Eso quedó claro en cuanto llegué a la parte delantera del coche. La rueda delantera derecha se había salido. Estaba seis metros detrás de nosotros, al final de una zanja que trazaba una curva en el asfalto. El eje partido brillaba al sol.

—Una rueda destrozada —le dije a la mujer del cochecito.

—Ay, mecachis —exclamó ella.

—¿Qué hacemos? —preguntó Sadie en voz baja.

—Nos hemos hecho un seguro; ahora presentamos una reclamación. La parada de bus más cercana.

—Mi maleta…

, pensé, y el cuaderno de Al. Mis manuscritos: la novela de mierda que no importa y las memorias que sí. Además de todo mi efectivo disponible. Eché un vistazo a mi reloj. Las nueve y cuarto. En el hotel Texas, Jackie estaría poniéndose su vestido rosa. Tras una hora más de politiqueo, la comitiva arrancaría hacia la base de las Fuerzas Aéreas de Carswell, donde estaba aparcado el gran avión. Dada la distancia entre Fort Worth y Dallas, los pilotos apenas tendrían tiempo de levantar el tren de aterrizaje.

Intenté pensar.

—¿Quieren usar mi teléfono para llamar a alguien? —preguntó la mujer del cochecito—. Mi casa está justo en esta calle. —Nos miró de arriba abajo y se fijó en mi cojera y en la cicatriz de Sadie—. ¿Se han hecho daño?

—Estamos bien —dije. Cogí a Sadie del brazo—. ¿Le importaría llamar a una estación de servicio para que manden una grúa? Sé que es mucho pedir, pero tenemos una prisa tremenda.

—Le dije que ese eje delantero se balanceaba —se lamentó Sadie, recreándose en su acento de Georgia—. Menos mal que no estábamos en la autopista.

—Hay una gasolinera de la Esso a dos manzanas. —La mujer señaló al norte—. Supongo que podría acercarme dando un paseo con el bebé…

—Oh, nos salvaría la vida, señora —dijo Sadie. Abrió su bolso, sacó la cartera y le tendió un billete de veinte—. Déles esto a cuenta. Siento pedirle tanto, pero si no veo a Kennedy, me muero.

Eso hizo sonreír a la mujer del cochecito.

—Caramba, con esto pagaría dos grúas. Si lleva algo de papel en el bolso, podría escribirle un recibo…

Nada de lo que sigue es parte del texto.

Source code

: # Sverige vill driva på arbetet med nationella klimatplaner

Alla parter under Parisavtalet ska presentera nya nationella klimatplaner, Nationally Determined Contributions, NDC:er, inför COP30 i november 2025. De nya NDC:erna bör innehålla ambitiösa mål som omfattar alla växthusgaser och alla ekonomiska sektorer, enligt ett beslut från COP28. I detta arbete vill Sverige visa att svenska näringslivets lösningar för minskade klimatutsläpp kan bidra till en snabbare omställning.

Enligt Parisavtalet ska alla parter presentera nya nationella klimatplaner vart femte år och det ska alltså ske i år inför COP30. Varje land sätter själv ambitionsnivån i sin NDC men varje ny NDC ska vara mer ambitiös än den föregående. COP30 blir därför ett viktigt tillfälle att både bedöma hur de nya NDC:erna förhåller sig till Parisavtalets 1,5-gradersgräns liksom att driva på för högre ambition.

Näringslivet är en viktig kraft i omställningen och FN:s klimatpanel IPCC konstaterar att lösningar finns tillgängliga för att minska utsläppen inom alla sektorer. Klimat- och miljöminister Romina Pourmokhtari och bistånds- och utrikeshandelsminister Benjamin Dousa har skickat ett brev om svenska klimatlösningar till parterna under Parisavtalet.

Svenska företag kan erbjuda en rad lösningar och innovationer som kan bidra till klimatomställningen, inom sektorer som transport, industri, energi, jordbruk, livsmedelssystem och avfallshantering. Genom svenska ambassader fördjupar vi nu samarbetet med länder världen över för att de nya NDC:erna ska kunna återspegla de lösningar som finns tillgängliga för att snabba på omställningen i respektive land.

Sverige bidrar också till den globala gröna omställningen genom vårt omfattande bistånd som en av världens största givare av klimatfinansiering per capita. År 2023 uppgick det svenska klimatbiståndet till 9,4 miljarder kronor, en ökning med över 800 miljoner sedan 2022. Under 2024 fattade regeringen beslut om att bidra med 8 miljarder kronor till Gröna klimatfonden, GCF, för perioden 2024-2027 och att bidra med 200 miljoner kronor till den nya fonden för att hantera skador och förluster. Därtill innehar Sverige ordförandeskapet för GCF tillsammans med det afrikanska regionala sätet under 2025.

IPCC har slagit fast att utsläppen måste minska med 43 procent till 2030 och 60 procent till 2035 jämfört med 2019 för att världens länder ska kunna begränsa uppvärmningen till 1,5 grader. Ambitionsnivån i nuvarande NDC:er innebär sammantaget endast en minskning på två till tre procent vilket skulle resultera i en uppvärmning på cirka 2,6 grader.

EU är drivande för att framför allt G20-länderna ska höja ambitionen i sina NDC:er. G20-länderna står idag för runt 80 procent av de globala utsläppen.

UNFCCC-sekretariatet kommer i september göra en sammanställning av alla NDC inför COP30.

—No pasa nada —dije yo—. Confiamos en usted. Pero dejaré una nota debajo del limpiaparabrisas.

Sadie me miró con gesto intrigado… pero aun así me tendió un bolígrafo y un cuadernillo con un niño bizco de dibujos animados en la cubierta, DÍAS DE KOLE, ponía, NUESTROS KERIDOS DÍAS DE SIESTA.

Mucho dependía de esa nota, pero no había tiempo para pensar en la redacción. La garabateé a toda prisa y la dejé, doblada, bajo el limpiaparabrisas. Al cabo de un momento habíamos doblado la esquina y nos alejábamos.